[Data records]
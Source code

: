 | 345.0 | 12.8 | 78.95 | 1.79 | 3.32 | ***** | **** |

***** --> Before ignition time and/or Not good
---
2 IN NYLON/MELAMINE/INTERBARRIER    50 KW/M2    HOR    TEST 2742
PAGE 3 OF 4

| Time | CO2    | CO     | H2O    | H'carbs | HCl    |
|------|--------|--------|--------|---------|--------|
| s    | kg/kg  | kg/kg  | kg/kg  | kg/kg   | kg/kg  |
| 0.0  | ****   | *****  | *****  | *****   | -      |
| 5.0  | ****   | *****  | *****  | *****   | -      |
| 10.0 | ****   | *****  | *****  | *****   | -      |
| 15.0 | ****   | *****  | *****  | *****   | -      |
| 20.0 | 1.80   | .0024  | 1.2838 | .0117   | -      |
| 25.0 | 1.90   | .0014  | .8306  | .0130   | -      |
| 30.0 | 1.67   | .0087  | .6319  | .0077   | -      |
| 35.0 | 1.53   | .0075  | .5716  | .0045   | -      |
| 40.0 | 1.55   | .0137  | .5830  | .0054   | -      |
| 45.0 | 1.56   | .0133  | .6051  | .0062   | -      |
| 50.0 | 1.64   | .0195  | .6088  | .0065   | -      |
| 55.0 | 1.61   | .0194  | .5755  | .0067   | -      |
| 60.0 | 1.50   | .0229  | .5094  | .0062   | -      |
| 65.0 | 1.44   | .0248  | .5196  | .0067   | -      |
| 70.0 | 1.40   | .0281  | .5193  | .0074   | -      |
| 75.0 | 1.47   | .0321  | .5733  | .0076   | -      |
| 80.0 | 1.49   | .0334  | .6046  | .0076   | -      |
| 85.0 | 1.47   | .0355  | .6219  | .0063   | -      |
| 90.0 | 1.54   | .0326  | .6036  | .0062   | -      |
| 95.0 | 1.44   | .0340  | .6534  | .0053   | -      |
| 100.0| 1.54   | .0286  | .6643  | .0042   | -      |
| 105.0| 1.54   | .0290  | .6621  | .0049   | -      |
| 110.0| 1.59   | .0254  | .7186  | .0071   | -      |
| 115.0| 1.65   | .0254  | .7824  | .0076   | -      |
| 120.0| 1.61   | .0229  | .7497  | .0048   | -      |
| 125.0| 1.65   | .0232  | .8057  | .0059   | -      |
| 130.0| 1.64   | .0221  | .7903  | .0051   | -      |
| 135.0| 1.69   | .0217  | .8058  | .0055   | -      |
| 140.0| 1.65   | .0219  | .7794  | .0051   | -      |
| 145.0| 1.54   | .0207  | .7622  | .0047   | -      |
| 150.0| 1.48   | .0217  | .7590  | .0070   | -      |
[/Data records]
Task objective | From the beginning of the listing above down to the line with "30.0 | 1.67", every line should be restated exactly.

Your response |
Source code

: | 345.0 | 12.8 | 78.95 | 1.79 | 3.32 | ***** | **** |

***** --> Before ignition time and/or Not good
---
2 IN NYLON/MELAMINE/INTERBARRIER    50 KW/M2    HOR    TEST 2742
PAGE 3 OF 4

| Time | CO2    | CO     | H2O    | H'carbs | HCl    |
|------|--------|--------|--------|---------|--------|
| s    | kg/kg  | kg/kg  | kg/kg  | kg/kg   | kg/kg  |
| 0.0  | ****   | *****  | *****  | *****   | -      |
| 5.0  | ****   | *****  | *****  | *****   | -      |
| 10.0 | ****   | *****  | *****  | *****   | -      |
| 15.0 | ****   | *****  | *****  | *****   | -      |
| 20.0 | 1.80   | .0024  | 1.2838 | .0117   | -      |
| 25.0 | 1.90   | .0014  | .8306  | .0130   | -      |
| 30.0 | 1.67   | .0087  | .6319  | .0077   | -      |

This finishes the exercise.